=================
Our team was interested in exploring healthcare data. We extracted pharmaceutical spending data across the globe to determine how much each country is spending on off the shelf pharmaceutical medicines. Data was extracted from CSV and JSON sources, transformed using Python, Pandas and SQL. Data was then loaded into PostgreSQL. SQLAlchemy was used with Flask to deploy results to a pharmaceutical web application.
This web application can be used by pharmaceutical companies to promote products globally.

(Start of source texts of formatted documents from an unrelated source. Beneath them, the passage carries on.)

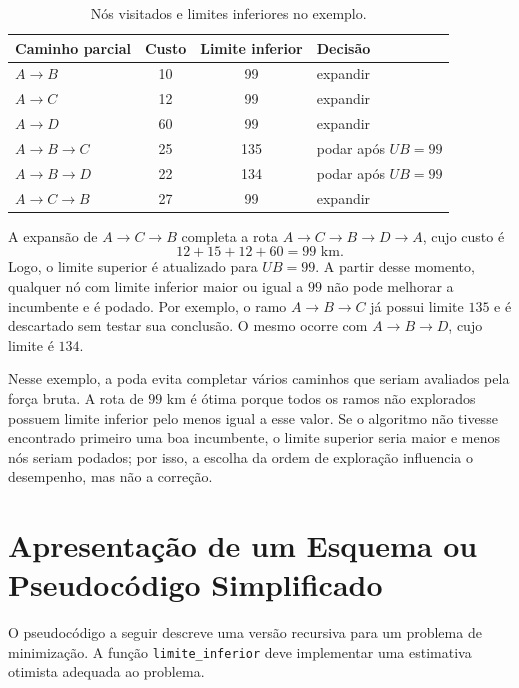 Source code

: \begin{table}[htb]
\centering
\caption{Nós visitados e limites inferiores no exemplo.}
\label{tab:bnb-limites}
\renewcommand{\arraystretch}{1.25}
\begin{tabular}{|l|c|c|l|}
\hline
\rowcolor{gray!20}
\textbf{Caminho parcial} & \textbf{Custo} & \textbf{Limite inferior} & \textbf{Decisão} \\ \hline
$A\rightarrow B$ & 10 & 99 & expandir \\ \hline
$A\rightarrow C$ & 12 & 99 & expandir \\ \hline
$A\rightarrow D$ & 60 & 99 & expandir \\ \hline
$A\rightarrow B\rightarrow C$ & 25 & 135 & podar após $UB=99$ \\ \hline
$A\rightarrow B\rightarrow D$ & 22 & 134 & podar após $UB=99$ \\ \hline
$A\rightarrow C\rightarrow B$ & 27 & 99 & expandir \\ \hline
\end{tabular}
\end{table}

A expansão de $A\rightarrow C\rightarrow B$ completa a rota $A\rightarrow C\rightarrow B\rightarrow D\rightarrow A$, cujo custo é
\begin{equation}
    12 + 15 + 12 + 60 = 99\text{ km}.
\end{equation}
Logo, o limite superior é atualizado para $UB=99$. A partir desse momento, qualquer nó com limite inferior maior ou igual a $99$ não pode melhorar a incumbente e é podado. Por exemplo, o ramo $A\rightarrow B\rightarrow C$ já possui limite $135$ e é descartado sem testar sua conclusão. O mesmo ocorre com $A\rightarrow B\rightarrow D$, cujo limite é $134$.

Nesse exemplo, a poda evita completar vários caminhos que seriam avaliados pela força bruta. A rota de $99$ km é ótima porque todos os ramos não explorados possuem limite inferior pelo menos igual a esse valor. Se o algoritmo não tivesse encontrado primeiro uma boa incumbente, o limite superior seria maior e menos nós seriam podados; por isso, a escolha da ordem de exploração influencia o desempenho, mas não a correção.

\section{Apresentação de um Esquema ou Pseudocódigo Simplificado}

O pseudocódigo a seguir descreve uma versão recursiva para um problema de minimização. A função \texttt{limite\_inferior} deve implementar uma estimativa otimista adequada ao problema.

Pharmaceutical and Population datasets were extracted from the following CSV and JSON sources. EDA was performed on the data.
- Pharmaceutical_Spending
- Format: CSV
- Size: 240 KB
- Population
- Format: JSON
- Size: 1 MB
Data was transformed and cleaned using Python, Pandas and SQL. Transformations include:
- Filtering the population dataframe for year = 2018. The year 2018 was the latest data available.
- Filtering based on ‘% of Pharmaceutical spending’
- Changing column datatypes
- Renaming columns
- Retrieving required columns and dropping unwanted columns to load into PostgreSQL
Due to the relational nature of the population and pharmaceutical spending data, we decided to use PostgreSQL. Pandas was used to load dataframes into the database. Tables were merged on ‘country code’ using SQL in PostgreSQL. SQLAlchemy was then used with Flask to deploy results to an HTML page.
A Flask application was created to display data for the following routes:
- /
- /population
- /pharma_spending
- /population_pharma_spending
- Ensure Flask is installed in the virtual environment: 'python -m pip install flask'.
- Clone this repository to run on your local machine.
- In the virtual environment, navigate to the 'Pharmaceutical App' folder.
- In the virtual environment, run the app by using the command'python app.py'
- To open your default browser to the rendered page, Ctrl+click the http://127.0.0.1:5000/ URL in the terminal.
- On the webpage, click 'Routes' to view and explore Population, Pharmaceutical and Pharmaceutical Spending data.